* _About this task_:
Look in the material below for the line holding "The average method assumes". Set it down exactly, with each later line up to and including the line holding "For a numeric".

* _Provided data_:
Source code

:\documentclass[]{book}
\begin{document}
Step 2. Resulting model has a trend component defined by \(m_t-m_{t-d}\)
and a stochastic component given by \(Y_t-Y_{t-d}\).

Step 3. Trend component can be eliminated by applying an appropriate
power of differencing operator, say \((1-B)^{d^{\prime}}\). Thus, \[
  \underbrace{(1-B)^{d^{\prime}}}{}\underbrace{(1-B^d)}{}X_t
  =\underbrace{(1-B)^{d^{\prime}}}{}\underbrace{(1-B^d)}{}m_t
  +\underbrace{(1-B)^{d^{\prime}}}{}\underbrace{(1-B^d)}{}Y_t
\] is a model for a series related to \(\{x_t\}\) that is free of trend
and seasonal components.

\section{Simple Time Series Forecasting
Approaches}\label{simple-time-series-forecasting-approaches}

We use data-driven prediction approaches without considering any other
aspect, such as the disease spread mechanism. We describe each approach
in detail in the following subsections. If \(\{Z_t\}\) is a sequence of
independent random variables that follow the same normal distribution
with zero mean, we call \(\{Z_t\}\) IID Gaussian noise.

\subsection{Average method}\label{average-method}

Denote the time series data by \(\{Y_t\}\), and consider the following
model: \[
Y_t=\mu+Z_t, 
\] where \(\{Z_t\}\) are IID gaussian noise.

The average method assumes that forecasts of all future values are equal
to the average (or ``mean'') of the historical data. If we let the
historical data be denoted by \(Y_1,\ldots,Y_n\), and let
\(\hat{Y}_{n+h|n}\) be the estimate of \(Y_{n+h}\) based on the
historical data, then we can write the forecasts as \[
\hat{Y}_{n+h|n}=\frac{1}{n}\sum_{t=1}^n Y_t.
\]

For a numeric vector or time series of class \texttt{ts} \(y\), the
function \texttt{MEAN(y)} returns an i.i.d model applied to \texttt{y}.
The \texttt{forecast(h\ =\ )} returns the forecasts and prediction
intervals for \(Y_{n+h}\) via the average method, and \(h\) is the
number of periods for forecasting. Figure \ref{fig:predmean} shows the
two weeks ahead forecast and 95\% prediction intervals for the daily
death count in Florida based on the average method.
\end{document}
==
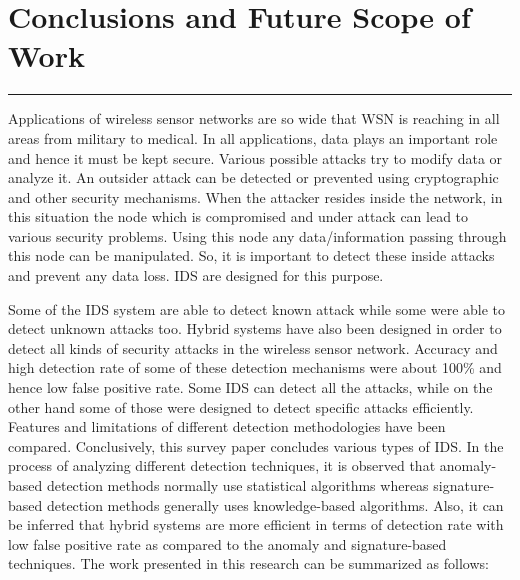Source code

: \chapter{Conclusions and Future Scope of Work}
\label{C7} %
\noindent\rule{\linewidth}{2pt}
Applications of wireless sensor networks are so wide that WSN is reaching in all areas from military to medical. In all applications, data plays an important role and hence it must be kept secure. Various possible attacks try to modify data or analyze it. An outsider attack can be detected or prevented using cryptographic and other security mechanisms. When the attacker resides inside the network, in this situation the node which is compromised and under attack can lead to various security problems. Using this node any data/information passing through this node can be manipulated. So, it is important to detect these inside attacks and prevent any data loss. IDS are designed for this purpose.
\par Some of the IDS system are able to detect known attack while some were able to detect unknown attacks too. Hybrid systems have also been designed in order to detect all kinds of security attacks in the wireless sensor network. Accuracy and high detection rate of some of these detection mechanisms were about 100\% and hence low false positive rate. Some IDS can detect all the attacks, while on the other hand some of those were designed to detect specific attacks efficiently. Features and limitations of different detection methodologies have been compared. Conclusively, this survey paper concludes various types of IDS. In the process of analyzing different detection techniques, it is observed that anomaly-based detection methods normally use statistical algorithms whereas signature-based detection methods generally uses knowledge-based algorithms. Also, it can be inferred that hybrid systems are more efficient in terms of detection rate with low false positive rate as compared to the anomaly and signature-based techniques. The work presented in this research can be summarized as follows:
...
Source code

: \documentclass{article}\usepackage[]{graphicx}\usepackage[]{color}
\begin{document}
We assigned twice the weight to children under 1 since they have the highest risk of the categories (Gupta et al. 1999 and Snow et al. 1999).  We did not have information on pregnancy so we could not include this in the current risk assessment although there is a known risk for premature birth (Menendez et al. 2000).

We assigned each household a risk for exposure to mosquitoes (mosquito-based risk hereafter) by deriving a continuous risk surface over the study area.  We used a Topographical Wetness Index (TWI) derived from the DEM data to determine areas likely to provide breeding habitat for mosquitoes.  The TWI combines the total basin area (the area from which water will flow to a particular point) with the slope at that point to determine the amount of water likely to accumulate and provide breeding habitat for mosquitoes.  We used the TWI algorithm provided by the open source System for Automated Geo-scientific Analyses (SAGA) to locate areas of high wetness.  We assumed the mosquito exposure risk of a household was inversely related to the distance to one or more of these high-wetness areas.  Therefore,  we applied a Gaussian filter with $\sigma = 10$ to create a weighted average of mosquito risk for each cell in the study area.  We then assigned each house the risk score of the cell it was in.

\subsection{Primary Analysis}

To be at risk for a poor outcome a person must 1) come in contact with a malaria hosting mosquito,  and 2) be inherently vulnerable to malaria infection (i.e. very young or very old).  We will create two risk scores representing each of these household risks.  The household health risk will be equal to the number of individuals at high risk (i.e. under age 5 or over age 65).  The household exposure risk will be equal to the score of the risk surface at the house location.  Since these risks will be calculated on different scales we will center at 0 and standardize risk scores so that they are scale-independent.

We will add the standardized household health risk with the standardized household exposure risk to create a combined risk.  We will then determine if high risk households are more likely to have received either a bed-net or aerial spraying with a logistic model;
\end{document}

* _Answer to the problem_:
The average method assumes that forecasts of all future values are equal
to the average (or ``mean'') of the historical data. If we let the
historical data be denoted by \(Y_1,\ldots,Y_n\), and let
\(\hat{Y}_{n+h|n}\) be the estimate of \(Y_{n+h}\) based on the
historical data, then we can write the forecasts as \[
\hat{Y}_{n+h|n}=\frac{1}{n}\sum_{t=1}^n Y_t.
\]

For a numeric vector or time series of class \texttt{ts} \(y\), the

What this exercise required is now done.